Same user, two campaigns in one session. User clicks a Google Ad, lands on the site, then opens a Meta ad link in the same browser session. first_touch remains the Google Ad visit. last_touch updates to the Meta ad. count increments to 2.

Direct visit after campaign visit. User clicks a campaign link on Monday, returns directly on Wednesday. The Wednesday visit has no attribution parameters and no meaningful referrer. No update occurs. last_touch remains the Monday campaign visit.

Click ID expired but still in URL. A user bookmarked a URL containing ?gclid=... and revisits weeks later. The gclid is still in the URL. Capture it, include the current timestamp. Let the receiving endpoint or ad platform decide whether the click ID is still within its attribution window. UIAF does not enforce expiration at capture time.

Very long URLs with many parameters. Capture only parameters on the allowlist (UTMs, known click IDs, custom allowlist). All other query parameters are ignored. This bounds the data volume and prevents accidentally capturing PII or sensitive data from arbitrary query strings.

Referrer is empty but UTMs are present. Common when links are opened from native apps (email clients, messaging apps, some social apps). UTM parameters take precedence. Classify based on utm_source and utm_medium. Set referrer to null.

Multiple click IDs in one URL. Rare but possible (e.g., ?gclid=...&msclkid=... from a misconfigured redirect chain). Capture all of them. Store all in the click_ids object. The receiving endpoint determines which one is authoritative for each platform.
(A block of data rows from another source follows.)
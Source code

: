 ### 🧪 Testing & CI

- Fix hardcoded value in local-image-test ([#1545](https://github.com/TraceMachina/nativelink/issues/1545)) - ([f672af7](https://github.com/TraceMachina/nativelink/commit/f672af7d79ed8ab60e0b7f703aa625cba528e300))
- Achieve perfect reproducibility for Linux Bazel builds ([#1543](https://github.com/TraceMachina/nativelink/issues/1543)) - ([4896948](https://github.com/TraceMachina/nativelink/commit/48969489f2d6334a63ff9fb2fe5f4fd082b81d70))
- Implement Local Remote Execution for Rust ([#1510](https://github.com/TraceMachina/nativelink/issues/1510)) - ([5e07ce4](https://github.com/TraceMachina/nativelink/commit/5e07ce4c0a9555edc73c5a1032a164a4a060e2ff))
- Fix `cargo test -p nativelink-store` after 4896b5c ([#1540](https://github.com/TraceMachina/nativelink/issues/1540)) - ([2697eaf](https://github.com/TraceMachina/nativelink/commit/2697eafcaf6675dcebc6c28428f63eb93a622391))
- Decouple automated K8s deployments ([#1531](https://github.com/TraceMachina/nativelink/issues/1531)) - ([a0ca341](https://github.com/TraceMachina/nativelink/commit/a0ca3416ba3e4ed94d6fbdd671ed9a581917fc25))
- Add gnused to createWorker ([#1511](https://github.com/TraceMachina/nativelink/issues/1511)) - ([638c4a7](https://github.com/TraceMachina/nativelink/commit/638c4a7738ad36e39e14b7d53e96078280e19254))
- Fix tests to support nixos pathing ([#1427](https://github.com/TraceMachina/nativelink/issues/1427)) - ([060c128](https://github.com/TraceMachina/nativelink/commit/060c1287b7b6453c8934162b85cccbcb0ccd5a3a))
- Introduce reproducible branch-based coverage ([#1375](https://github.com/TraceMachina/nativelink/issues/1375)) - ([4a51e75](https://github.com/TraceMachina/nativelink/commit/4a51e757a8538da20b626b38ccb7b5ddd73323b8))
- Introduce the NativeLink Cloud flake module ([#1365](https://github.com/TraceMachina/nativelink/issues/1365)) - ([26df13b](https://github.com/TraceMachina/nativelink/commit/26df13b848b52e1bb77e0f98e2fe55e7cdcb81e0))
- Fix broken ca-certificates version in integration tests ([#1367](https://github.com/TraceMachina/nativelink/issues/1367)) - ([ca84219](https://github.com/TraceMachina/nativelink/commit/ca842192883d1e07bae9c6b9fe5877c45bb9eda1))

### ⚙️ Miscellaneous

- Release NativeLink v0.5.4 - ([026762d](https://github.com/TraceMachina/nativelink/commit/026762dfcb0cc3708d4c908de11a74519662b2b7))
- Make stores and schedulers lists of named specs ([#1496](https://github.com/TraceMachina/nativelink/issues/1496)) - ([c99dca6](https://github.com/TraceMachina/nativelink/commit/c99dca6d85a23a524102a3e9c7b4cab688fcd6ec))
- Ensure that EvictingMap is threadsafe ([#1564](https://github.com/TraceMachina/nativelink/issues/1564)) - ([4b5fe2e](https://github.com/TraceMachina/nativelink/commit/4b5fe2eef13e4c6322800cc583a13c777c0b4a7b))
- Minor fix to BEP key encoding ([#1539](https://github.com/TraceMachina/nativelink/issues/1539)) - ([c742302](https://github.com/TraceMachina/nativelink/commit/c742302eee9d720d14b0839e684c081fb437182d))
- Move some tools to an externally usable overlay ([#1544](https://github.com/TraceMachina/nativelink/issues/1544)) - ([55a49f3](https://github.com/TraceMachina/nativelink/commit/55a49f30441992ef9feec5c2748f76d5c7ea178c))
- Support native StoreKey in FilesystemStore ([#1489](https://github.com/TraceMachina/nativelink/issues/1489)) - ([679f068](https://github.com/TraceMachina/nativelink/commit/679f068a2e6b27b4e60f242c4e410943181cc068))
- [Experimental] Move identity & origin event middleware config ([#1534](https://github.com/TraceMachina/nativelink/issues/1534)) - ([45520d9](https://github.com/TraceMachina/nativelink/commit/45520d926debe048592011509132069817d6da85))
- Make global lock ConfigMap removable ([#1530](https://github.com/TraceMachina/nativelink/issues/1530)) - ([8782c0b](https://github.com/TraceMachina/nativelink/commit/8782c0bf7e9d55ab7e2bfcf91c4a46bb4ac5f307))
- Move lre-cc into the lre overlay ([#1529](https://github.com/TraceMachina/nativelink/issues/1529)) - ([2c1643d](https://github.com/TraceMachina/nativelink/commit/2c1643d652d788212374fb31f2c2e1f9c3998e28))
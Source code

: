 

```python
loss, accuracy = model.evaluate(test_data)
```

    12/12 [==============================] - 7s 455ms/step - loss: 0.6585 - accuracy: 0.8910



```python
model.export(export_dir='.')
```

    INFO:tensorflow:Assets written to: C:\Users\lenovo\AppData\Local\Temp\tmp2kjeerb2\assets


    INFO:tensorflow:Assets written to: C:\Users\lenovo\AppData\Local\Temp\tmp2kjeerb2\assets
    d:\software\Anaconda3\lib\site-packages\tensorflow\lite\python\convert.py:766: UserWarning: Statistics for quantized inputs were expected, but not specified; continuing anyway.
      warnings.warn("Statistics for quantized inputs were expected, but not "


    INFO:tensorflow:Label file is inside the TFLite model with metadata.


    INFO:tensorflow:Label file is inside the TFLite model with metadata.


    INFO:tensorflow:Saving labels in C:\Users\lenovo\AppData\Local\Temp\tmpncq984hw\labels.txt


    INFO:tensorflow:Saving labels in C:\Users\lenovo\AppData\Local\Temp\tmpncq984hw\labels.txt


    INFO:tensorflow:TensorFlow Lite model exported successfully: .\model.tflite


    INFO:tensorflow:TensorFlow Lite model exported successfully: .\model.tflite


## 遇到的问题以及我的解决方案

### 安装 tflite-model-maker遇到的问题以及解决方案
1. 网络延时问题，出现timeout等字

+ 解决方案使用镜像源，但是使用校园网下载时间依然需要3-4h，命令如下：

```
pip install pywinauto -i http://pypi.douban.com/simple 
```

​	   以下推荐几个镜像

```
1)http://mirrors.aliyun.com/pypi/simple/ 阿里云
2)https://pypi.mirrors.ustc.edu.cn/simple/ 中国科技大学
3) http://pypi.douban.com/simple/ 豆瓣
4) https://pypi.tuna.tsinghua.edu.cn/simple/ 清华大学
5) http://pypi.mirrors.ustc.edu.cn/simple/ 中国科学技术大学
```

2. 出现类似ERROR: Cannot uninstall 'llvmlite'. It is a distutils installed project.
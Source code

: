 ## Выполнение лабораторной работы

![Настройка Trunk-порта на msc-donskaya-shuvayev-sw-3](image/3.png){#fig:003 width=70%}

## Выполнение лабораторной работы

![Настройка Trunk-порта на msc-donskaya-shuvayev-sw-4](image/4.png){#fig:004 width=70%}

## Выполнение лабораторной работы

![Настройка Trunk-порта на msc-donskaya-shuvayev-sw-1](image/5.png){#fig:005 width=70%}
User clears browser storage. Attribution data is lost. On the next visit with attribution parameters, first_touch is set fresh. This is expected behavior — UIAF cannot persist data that the user has explicitly deleted. If server-side attribution storage is implemented, the server copy can be used to restore context when the user is re-identified (see 02-identity-management.md for identity recovery).